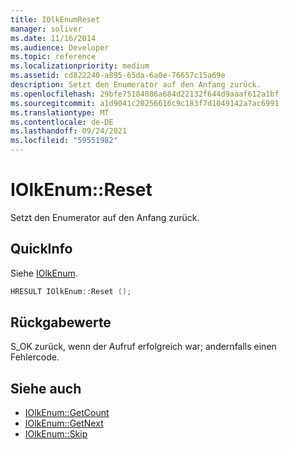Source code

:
 ```yaml
---
title: IOlkEnumReset
manager: soliver
ms.date: 11/16/2014
ms.audience: Developer
ms.topic: reference
ms.localizationpriority: medium
ms.assetid: cd822240-a895-65da-6a0e-76657c15a69e
description: Setzt den Enumerator auf den Anfang zurück.
ms.openlocfilehash: 29bfe75184086a684d22132f644d9aaaf612a1bf
ms.sourcegitcommit: a1d9041c20256616c9c183f7d1049142a7ac6991
ms.translationtype: MT
ms.contentlocale: de-DE
ms.lasthandoff: 09/24/2021
ms.locfileid: "59551982"
---
```

# <a name="iolkenumreset"></a>IOlkEnum::Reset

Setzt den Enumerator auf den Anfang zurück.
  
## <a name="quick-info"></a>QuickInfo

Siehe [IOlkEnum](iolkenum.md).
  
```cpp
HRESULT IOlkEnum::Reset ();
```

## <a name="return-values"></a>Rückgabewerte

S_OK zurück, wenn der Aufruf erfolgreich war; andernfalls einen Fehlercode.
  
## <a name="see-also"></a>Siehe auch

- [IOlkEnum::GetCount](iolkenum-getcount.md)
- [IOlkEnum::GetNext](iolkenum-getnext.md)
- [IOlkEnum::Skip](iolkenum-skip.md)

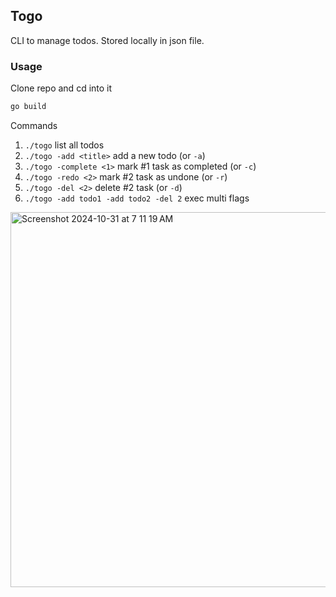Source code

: ## Togo
CLI to manage todos. Stored locally in json file.

### Usage
Clone repo and cd into it

```bash
go build
```

Commands
1. `./togo` list all todos
2. `./togo -add <title>` add a new todo (or `-a`)
3. `./togo -complete <1>` mark #1 task as completed (or `-c`)
4. `./togo -redo <2>` mark #2 task as undone (or `-r`)
5. `./togo -del <2>` delete #2 task (or `-d`)
6. `./togo -add todo1 -add todo2 -del 2` exec multi flags

<img width="600" alt="Screenshot 2024-10-31 at 7 11 19 AM" src="https://github.com/user-attachments/assets/3fb81d78-1139-4aa2-a3e1-05a75daf29f4">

Work instructions: With the pictures left out, output all the entries exactly.

Answer area:
Source code

:
 ```yaml
---
title: IOlkEnumReset
manager: soliver
ms.date: 11/16/2014
ms.audience: Developer
ms.topic: reference
ms.localizationpriority: medium
ms.assetid: cd822240-a895-65da-6a0e-76657c15a69e
description: Setzt den Enumerator auf den Anfang zurück.
ms.openlocfilehash: 29bfe75184086a684d22132f644d9aaaf612a1bf
ms.sourcegitcommit: a1d9041c20256616c9c183f7d1049142a7ac6991
ms.translationtype: MT
ms.contentlocale: de-DE
ms.lasthandoff: 09/24/2021
ms.locfileid: "59551982"
---
```

# <a name="iolkenumreset"></a>IOlkEnum::Reset

Setzt den Enumerator auf den Anfang zurück.
  
## <a name="quick-info"></a>QuickInfo

Siehe [IOlkEnum](iolkenum.md).
  
```cpp
HRESULT IOlkEnum::Reset ();
```

## <a name="return-values"></a>Rückgabewerte

S_OK zurück, wenn der Aufruf erfolgreich war; andernfalls einen Fehlercode.
  
## <a name="see-also"></a>Siehe auch

- [IOlkEnum::GetCount](iolkenum-getcount.md)
- [IOlkEnum::GetNext](iolkenum-getnext.md)
- [IOlkEnum::Skip](iolkenum-skip.md)

Source code

: ## Togo
CLI to manage todos. Stored locally in json file.

### Usage
Clone repo and cd into it

```bash
go build
```

Commands
1. `./togo` list all todos
2. `./togo -add <title>` add a new todo (or `-a`)
3. `./togo -complete <1>` mark #1 task as completed (or `-c`)
4. `./togo -redo <2>` mark #2 task as undone (or `-r`)
5. `./togo -del <2>` delete #2 task (or `-d`)
6. `./togo -add todo1 -add todo2 -del 2` exec multi flags

<img width="600" alt="Screenshot 2024-10-31 at 7 11 19 AM" src="https://github.com/user-attachments/assets/3fb81d78-1139-4aa2-a3e1-05a75daf29f4">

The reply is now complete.